Task objective
Would you please set down the lines of the data from the one containing "เนื้อหาของงานจะแบ่งเป็น 12 หัวข้อย่อยดังนี้คือ" to the final line, exactly and only those?

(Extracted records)
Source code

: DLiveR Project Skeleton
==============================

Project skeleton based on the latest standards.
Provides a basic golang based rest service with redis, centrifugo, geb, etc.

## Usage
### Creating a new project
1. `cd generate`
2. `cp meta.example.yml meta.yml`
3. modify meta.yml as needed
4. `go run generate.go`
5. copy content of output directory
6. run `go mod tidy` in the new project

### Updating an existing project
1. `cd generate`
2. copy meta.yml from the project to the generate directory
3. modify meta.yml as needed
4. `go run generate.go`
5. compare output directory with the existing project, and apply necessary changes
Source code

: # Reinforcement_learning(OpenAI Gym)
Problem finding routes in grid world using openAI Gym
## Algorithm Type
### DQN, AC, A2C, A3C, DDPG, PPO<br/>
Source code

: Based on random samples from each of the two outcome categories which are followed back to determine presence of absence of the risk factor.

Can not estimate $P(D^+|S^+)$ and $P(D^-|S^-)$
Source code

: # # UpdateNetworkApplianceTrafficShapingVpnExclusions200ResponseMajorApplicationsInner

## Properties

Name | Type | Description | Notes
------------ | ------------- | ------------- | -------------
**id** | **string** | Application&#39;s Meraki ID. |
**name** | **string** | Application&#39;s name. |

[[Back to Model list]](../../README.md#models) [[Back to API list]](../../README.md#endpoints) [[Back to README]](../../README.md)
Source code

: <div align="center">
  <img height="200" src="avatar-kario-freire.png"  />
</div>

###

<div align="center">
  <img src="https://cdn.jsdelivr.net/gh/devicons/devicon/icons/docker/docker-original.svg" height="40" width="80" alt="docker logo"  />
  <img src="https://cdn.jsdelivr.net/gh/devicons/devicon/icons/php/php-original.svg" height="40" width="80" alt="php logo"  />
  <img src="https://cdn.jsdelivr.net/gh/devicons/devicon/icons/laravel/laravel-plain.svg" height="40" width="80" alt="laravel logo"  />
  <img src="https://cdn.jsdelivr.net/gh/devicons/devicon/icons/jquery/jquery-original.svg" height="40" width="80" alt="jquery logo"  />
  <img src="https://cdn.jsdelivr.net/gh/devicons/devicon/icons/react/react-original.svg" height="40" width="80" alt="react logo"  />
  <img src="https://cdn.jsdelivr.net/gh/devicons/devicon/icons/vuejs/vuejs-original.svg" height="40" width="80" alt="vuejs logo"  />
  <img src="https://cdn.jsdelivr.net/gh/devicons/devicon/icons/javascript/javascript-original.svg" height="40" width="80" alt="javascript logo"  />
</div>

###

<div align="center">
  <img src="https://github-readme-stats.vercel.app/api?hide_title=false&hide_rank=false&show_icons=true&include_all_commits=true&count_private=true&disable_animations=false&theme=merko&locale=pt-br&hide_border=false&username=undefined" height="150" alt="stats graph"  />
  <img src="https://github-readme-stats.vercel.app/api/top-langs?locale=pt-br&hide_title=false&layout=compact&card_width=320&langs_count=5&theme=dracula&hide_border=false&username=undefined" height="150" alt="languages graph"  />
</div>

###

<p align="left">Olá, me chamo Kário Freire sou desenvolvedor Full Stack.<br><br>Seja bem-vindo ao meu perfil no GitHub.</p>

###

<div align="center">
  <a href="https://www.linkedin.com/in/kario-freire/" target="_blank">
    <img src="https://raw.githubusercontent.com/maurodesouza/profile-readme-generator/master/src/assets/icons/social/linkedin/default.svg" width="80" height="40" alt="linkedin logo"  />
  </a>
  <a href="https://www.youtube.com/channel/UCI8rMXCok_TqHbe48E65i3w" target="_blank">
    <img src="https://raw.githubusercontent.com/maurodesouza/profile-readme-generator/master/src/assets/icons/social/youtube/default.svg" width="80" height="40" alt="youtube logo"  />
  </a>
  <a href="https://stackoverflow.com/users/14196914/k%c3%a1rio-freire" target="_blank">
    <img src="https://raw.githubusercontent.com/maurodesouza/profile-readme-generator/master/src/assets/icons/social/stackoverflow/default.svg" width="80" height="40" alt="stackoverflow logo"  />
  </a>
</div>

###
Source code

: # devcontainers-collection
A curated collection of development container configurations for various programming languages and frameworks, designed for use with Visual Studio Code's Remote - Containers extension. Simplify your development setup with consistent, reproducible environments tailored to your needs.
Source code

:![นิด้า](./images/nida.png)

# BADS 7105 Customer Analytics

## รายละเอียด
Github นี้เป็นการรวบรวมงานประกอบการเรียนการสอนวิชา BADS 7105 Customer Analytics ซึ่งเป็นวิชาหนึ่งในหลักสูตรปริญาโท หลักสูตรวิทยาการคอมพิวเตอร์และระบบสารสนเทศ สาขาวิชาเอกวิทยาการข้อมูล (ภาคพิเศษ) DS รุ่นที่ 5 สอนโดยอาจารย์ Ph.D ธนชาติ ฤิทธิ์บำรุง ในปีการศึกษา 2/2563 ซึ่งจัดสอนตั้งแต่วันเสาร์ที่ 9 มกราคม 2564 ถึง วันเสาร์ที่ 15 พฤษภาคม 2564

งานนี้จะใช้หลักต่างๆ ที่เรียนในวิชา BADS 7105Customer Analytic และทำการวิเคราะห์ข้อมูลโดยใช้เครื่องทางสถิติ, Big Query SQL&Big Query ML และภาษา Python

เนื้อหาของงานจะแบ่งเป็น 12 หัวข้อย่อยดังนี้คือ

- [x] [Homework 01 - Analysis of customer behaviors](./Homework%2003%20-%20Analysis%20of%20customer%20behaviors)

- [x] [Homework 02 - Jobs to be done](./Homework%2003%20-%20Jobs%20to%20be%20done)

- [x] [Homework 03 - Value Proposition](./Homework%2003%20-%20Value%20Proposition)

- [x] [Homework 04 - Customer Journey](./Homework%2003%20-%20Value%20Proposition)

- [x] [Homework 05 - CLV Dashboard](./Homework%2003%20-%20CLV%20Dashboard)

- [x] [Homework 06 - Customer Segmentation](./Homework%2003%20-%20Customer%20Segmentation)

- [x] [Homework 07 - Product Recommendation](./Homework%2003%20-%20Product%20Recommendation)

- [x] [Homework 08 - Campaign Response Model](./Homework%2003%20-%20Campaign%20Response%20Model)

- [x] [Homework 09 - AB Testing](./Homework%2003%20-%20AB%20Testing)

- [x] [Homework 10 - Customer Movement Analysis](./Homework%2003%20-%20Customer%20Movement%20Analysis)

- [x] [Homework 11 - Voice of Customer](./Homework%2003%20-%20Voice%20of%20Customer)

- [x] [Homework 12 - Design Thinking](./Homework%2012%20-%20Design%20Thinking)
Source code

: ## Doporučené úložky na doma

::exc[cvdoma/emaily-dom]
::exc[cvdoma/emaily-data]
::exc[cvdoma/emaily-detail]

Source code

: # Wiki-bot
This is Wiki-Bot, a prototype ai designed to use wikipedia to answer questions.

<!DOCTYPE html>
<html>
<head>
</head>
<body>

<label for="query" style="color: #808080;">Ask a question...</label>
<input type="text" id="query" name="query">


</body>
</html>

Solution for this task
เนื้อหาของงานจะแบ่งเป็น 12 หัวข้อย่อยดังนี้คือ

- [x] [Homework 01 - Analysis of customer behaviors](./Homework%2003%20-%20Analysis%20of%20customer%20behaviors)

- [x] [Homework 02 - Jobs to be done](./Homework%2003%20-%20Jobs%20to%20be%20done)

- [x] [Homework 03 - Value Proposition](./Homework%2003%20-%20Value%20Proposition)

- [x] [Homework 04 - Customer Journey](./Homework%2003%20-%20Value%20Proposition)

- [x] [Homework 05 - CLV Dashboard](./Homework%2003%20-%20CLV%20Dashboard)

- [x] [Homework 06 - Customer Segmentation](./Homework%2003%20-%20Customer%20Segmentation)

- [x] [Homework 07 - Product Recommendation](./Homework%2003%20-%20Product%20Recommendation)

- [x] [Homework 08 - Campaign Response Model](./Homework%2003%20-%20Campaign%20Response%20Model)

- [x] [Homework 09 - AB Testing](./Homework%2003%20-%20AB%20Testing)

- [x] [Homework 10 - Customer Movement Analysis](./Homework%2003%20-%20Customer%20Movement%20Analysis)

- [x] [Homework 11 - Voice of Customer](./Homework%2003%20-%20Voice%20of%20Customer)

- [x] [Homework 12 - Design Thinking](./Homework%2012%20-%20Design%20Thinking)
Source code

: ## Doporučené úložky na doma

::exc[cvdoma/emaily-dom]
::exc[cvdoma/emaily-data]
::exc[cvdoma/emaily-detail]

Source code

: # Wiki-bot
This is Wiki-Bot, a prototype ai designed to use wikipedia to answer questions.

<!DOCTYPE html>
<html>
<head>
</head>
<body>

<label for="query" style="color: #808080;">Ask a question...</label>
<input type="text" id="query" name="query">


</body>
</html>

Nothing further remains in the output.